WHAT IS EXPECTED:
Determine how many lines of the data below contain "from", then give only that number.

··· DATA FOR THE TASK

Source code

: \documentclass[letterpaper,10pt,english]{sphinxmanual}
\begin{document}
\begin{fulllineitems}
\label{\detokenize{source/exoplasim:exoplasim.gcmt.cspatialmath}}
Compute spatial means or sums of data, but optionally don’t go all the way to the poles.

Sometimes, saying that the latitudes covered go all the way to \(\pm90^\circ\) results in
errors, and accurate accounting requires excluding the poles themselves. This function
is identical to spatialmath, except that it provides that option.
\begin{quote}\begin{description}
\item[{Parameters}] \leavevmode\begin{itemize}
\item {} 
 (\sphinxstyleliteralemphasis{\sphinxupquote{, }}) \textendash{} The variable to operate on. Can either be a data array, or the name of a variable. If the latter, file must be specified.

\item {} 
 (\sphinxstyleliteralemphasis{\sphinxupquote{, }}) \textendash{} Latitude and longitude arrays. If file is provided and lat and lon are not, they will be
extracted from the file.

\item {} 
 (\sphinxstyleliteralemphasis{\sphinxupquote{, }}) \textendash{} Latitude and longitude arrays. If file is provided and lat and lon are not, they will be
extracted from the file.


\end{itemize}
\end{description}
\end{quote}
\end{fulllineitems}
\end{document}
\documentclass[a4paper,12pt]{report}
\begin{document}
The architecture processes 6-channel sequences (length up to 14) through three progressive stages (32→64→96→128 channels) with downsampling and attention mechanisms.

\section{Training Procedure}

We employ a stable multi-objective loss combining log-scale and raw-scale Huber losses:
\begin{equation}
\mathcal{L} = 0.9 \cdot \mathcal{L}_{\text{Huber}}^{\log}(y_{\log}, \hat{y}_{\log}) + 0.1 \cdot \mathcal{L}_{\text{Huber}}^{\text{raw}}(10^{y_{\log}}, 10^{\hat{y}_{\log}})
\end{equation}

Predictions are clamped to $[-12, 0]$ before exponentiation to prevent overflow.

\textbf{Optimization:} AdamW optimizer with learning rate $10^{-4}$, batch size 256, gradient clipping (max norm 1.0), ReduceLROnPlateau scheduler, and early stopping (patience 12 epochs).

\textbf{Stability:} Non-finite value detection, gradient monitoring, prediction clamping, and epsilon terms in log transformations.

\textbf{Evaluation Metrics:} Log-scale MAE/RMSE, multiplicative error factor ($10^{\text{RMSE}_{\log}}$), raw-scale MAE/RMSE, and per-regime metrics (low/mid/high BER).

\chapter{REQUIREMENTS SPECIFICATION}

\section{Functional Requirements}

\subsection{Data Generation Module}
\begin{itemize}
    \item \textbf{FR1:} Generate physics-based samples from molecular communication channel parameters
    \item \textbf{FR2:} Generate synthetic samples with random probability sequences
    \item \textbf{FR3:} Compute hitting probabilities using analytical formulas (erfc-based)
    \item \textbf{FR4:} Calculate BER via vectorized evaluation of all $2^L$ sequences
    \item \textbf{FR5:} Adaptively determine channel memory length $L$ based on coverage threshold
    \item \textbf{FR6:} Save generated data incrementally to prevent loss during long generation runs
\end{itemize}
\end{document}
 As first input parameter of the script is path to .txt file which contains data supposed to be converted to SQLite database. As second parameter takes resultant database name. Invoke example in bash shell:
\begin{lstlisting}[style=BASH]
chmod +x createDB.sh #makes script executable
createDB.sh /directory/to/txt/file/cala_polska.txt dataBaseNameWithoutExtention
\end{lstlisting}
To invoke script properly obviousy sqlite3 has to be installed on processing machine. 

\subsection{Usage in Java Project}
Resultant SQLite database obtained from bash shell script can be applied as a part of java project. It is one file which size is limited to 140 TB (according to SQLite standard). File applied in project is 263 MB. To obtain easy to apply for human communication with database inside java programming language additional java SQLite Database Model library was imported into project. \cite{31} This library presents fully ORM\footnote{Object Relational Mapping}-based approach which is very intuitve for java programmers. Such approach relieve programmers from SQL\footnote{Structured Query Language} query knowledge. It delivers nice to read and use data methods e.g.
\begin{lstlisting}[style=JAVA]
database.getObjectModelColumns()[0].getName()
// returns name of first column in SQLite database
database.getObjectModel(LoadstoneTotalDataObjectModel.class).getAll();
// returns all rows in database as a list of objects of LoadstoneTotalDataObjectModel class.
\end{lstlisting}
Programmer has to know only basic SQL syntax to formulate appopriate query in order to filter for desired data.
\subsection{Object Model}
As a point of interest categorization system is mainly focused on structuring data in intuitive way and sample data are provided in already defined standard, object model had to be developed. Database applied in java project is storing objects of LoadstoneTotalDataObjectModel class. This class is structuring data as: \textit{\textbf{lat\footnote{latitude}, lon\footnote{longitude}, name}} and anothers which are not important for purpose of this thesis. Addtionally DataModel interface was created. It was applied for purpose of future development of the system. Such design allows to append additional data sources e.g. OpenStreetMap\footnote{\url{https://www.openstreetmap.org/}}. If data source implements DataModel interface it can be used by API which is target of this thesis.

······

WORKED SOLUTION:
4